In our example, we are using 4 snippets using the Asciidoctor include directive (the colons in our file).We are using the {snippets}as placeholder to include the path. Let’s run the mvn package command to generate the final HTML in the target/generated-docs  folder. This is how our HTML file look like:

Spring RESt docs

 

3.5.  Add Additional Information

The above screenshot represents the output based on our unit test cases (This shows the HTTP request and response from our unit test cases). One of the flexibility of the Spring Rest docs is to include additional information outside of our test cases. To add this change your index.adoc file. Let’s add following information to the final output.

  1. Author information.
  2. Overview of HTTP verbs

This is how our index.adoc file look like:

= How to generate document using Spring REST Doc API
Javadevjournal<[email protected]> 1.0.0;
:doctype: book
:icons: font
:source-highlighter: highlightjs
:toc: left
:toclevels: 4
:sectlinks:
:sectnums:

[[overview]]
= Overview

[[overview-http-verbs]]
== HTTP verbs

RESTful notes tries to adhere as closely as possible to standard HTTP and REST conventions in its
use of HTTP verbs.

|===
| Verb | Usage

| `GET`
| Used to retrieve a resource

| `POST`
| Used to create a new resource

If we run the build, we will have updated HTML output with the author and other additional information:

author information

 

4.  Documenting Path Variables

Our documentation only contains the request and response data but spring rest docs API is more powerful and provides other features.

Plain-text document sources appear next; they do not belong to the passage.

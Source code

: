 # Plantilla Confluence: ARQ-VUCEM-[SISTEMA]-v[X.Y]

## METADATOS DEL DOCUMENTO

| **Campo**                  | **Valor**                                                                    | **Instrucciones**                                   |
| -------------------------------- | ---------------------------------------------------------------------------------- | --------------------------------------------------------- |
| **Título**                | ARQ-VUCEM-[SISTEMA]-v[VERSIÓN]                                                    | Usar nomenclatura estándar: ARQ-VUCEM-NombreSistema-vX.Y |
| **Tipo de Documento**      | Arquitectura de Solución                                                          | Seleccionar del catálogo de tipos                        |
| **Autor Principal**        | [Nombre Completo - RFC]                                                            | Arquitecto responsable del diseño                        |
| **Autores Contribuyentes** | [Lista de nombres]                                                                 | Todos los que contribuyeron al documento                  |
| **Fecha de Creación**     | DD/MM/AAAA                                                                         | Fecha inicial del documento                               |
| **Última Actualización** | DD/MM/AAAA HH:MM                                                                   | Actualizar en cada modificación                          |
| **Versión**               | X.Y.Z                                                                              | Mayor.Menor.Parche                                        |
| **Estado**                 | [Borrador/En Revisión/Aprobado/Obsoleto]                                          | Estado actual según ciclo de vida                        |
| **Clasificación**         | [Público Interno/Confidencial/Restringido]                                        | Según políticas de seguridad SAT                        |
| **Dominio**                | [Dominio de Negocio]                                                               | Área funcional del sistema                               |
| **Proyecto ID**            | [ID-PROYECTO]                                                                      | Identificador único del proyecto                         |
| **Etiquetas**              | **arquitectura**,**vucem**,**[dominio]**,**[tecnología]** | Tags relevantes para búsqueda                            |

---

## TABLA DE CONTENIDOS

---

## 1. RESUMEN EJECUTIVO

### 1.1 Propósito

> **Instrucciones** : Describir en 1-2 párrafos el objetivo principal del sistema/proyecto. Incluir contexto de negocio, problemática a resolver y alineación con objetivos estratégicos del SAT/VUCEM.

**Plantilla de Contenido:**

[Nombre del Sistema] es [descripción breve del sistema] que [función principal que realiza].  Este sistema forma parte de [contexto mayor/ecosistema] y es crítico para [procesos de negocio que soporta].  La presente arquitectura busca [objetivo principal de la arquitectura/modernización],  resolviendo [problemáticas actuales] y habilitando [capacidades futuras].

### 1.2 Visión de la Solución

Let’s take an example where we want to document the path variables and other information. Let’s improve our unit test case:

@Test
public void getProductByIdResponseFieldDocumentation() throws Exception{
    this.mockMvc.perform(RestDocumentationRequestBuilders.get("/products/{code}", 2))
            .andExpect(status().isOk())
            .andExpect(MockMvcResultMatchers.content().string(containsString("WD SSD")))
            .andDo(document("product/get-product-by-id",pathParameters(parameterWithName("code")
                    .description("Product Unique Identifier")),responseFields(
                            fieldWithPath("code").description("Product Unique Identifier"),
                            fieldWithPath("name").description("Name of the product"),
                            fieldWithPath("description").description("Product Description"),
                            fieldWithPath("price").description("Product Price"),fieldWithPath("stock").description("Product stock"))));
}

When we run the unit test cases, a new snippet called path-parameters.adoc, will be generated. To include this in our HTML output, we need to add this file to our index.adoc file.

==== Path Parameters include::{snippets}/product/get-product-by-id/path-parameters.adoc[]

Once we run the maven build, we will get the updated HTML:

path variable

 

Summary

Spring REST docs provides a lot of features and flexibility to generate documentation for your REST APIs. One of the power of REST docs is its ability to generate the documentation based on the unit tests which ensure that documentation is accurate, concise, and well-structured. You can download the source code for this post from GitHub.